By Holger Hansen and Maria Martinez
BERLIN (Reuters) – German Finance Minister Christian Lindner is planning 14 EUR 600 million ($18 USD 100 million) in new debt The net amount was 2027 the federal budget, which includes record defense spending, a Treasury source said on Monday.
2024 The financial plan shows new borrowing falling to
billion euros by that year. But sources estimate that there is still a gap of 400 million euros in the medium-term budget plan, and Lindner is trying to balance fiscal responsibility with Spending needs within the three-party coalition.

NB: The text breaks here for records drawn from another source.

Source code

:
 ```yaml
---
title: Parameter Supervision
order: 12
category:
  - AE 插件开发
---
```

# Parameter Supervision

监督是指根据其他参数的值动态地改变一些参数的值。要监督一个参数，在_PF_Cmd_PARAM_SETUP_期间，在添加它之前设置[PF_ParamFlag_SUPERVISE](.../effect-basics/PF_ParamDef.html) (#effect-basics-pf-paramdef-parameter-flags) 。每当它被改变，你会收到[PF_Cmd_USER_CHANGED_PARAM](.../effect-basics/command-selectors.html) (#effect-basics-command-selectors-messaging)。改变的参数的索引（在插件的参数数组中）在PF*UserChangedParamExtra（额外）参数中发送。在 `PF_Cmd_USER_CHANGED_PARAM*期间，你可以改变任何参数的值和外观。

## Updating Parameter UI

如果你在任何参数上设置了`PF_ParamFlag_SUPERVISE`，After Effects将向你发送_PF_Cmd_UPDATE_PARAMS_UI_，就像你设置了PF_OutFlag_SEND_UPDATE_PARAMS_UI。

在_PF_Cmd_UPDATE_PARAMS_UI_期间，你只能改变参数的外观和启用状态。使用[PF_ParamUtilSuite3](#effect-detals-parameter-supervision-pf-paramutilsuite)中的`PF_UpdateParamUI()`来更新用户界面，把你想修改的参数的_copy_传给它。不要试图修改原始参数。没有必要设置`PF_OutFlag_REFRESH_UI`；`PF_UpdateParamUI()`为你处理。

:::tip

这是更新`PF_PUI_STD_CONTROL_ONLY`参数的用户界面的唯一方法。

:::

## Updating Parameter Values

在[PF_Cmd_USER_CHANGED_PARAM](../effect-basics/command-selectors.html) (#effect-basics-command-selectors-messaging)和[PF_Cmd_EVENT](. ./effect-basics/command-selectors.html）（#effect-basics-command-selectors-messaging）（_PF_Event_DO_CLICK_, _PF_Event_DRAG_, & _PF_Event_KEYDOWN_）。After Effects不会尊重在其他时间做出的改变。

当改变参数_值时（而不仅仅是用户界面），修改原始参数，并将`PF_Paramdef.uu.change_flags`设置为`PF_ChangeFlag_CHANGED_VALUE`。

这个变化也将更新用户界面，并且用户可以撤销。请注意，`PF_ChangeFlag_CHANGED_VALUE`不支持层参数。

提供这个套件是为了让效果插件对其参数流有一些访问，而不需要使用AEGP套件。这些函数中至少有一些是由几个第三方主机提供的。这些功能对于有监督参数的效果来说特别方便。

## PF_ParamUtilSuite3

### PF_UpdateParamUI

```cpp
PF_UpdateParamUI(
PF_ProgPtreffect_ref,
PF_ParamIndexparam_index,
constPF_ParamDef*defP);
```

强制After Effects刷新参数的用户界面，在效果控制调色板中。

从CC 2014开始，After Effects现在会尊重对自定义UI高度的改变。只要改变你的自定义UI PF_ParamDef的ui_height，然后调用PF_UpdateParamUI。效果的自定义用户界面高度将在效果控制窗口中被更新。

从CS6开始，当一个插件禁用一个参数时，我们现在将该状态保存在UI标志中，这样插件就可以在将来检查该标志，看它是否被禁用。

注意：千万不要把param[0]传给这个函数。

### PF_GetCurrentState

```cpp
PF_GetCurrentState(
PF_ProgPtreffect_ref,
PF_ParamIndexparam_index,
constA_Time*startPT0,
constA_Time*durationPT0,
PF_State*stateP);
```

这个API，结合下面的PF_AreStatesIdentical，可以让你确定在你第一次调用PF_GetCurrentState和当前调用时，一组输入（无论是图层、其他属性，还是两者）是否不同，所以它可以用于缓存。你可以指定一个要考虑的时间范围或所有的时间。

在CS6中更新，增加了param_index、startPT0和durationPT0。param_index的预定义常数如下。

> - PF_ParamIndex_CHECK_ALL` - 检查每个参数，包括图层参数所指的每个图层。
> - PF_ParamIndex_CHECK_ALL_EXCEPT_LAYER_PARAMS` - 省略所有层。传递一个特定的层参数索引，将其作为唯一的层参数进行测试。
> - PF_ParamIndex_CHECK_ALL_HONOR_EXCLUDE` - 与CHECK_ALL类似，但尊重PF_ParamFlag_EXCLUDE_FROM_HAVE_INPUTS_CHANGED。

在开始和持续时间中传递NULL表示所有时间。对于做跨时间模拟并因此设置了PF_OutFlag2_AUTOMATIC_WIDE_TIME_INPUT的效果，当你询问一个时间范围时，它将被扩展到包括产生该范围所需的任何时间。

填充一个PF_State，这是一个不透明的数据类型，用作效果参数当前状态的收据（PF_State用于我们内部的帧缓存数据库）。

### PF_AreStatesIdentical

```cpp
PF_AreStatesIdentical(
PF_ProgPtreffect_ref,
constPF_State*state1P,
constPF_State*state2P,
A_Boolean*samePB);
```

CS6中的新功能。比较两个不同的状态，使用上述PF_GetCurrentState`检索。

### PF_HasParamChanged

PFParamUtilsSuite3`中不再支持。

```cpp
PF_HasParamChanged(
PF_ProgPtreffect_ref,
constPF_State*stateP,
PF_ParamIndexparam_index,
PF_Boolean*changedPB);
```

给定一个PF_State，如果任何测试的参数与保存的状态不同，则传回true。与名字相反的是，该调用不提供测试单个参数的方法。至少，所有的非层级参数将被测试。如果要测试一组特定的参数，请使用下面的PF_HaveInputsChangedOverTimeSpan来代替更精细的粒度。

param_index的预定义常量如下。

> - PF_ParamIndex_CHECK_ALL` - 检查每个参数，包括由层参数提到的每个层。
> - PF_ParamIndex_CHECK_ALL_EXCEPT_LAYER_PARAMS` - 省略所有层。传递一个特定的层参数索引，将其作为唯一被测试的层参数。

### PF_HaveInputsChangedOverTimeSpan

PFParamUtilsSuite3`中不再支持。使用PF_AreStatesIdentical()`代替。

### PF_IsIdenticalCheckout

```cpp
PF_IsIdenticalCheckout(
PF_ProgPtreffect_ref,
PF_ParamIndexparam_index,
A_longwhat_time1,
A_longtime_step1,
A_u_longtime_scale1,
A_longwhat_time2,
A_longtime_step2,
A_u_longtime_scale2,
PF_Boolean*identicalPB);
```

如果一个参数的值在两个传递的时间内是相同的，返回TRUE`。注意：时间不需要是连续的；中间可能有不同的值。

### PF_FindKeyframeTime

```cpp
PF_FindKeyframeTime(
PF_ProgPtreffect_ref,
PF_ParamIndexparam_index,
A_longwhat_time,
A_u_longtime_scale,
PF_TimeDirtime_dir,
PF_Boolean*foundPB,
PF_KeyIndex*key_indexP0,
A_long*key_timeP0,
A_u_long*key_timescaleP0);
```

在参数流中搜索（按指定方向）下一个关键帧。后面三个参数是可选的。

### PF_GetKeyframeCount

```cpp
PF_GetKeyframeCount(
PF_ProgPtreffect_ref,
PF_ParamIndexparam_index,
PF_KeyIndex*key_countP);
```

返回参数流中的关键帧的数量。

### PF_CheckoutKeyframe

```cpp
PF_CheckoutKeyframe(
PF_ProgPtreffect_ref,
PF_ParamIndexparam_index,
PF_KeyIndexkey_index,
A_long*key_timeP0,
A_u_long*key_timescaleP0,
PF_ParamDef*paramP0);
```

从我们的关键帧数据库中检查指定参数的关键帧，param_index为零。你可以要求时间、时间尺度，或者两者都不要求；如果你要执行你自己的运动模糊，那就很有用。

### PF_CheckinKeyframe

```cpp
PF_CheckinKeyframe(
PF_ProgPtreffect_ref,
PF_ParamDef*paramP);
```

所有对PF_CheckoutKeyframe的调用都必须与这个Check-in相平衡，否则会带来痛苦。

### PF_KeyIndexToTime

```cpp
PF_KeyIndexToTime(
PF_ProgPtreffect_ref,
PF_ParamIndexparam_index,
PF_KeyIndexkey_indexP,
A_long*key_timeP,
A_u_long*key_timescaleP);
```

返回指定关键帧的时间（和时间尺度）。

Plan to spend 45 700 million euros next year, after which 476 is expected 2022 $300 million. The program includes 45 €200 million investment 2022.
Treasury’s target The 2024 Federal Budget will be presented to Cabinet on Wednesday after reports due in March and June have been delayed due to disputes within the Coalition and a first draft financial planning proposal.
The months-long standoff between the left-leaning Social Democrats, Liberal Democrats and Greens has at times exposed deep tensions within the government and created uncertainty over spending plans in Europe’s largest economy sex.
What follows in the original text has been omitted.